§ Prompt
In your copy, leave out the pictures and repeat every record exactly.

[Supplied material Boundary: Start]

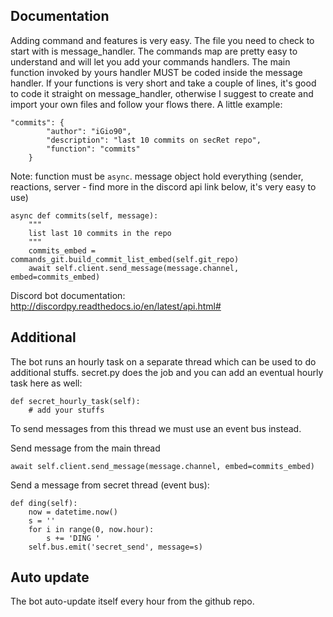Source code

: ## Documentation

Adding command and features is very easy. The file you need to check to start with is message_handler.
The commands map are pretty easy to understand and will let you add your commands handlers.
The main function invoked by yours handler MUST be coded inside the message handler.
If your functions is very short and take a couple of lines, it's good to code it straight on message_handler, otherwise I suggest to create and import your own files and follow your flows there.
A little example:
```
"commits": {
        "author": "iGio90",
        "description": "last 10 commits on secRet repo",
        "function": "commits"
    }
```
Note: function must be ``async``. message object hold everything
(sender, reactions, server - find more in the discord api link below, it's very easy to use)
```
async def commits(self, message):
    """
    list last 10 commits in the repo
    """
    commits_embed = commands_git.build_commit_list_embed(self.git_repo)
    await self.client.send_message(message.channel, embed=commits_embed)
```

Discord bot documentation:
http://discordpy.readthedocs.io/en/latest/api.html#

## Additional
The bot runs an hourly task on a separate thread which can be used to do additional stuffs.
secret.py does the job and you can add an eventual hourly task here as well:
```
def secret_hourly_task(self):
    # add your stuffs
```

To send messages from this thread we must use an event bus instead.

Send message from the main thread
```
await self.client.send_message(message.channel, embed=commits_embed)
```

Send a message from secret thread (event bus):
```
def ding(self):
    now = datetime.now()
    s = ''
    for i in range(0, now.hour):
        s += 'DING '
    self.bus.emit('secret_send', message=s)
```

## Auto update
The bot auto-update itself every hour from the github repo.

[Supplied material Boundary: End]

§ Answer to this problem
Source code

: ## Documentation

Adding command and features is very easy. The file you need to check to start with is message_handler.
The commands map are pretty easy to understand and will let you add your commands handlers.
The main function invoked by yours handler MUST be coded inside the message handler.
If your functions is very short and take a couple of lines, it's good to code it straight on message_handler, otherwise I suggest to create and import your own files and follow your flows there.
A little example:
```
"commits": {
        "author": "iGio90",
        "description": "last 10 commits on secRet repo",
        "function": "commits"
    }
```
Note: function must be ``async``. message object hold everything
(sender, reactions, server - find more in the discord api link below, it's very easy to use)
```
async def commits(self, message):
    """
    list last 10 commits in the repo
    """
    commits_embed = commands_git.build_commit_list_embed(self.git_repo)
    await self.client.send_message(message.channel, embed=commits_embed)
```

Discord bot documentation:
http://discordpy.readthedocs.io/en/latest/api.html#

## Additional
The bot runs an hourly task on a separate thread which can be used to do additional stuffs.
secret.py does the job and you can add an eventual hourly task here as well:
```
def secret_hourly_task(self):
    # add your stuffs
```

To send messages from this thread we must use an event bus instead.

Send message from the main thread
```
await self.client.send_message(message.channel, embed=commits_embed)
```

Send a message from secret thread (event bus):
```
def ding(self):
    now = datetime.now()
    s = ''
    for i in range(0, now.hour):
        s += 'DING '
    self.bus.emit('secret_send', message=s)
```

## Auto update
The bot auto-update itself every hour from the github repo.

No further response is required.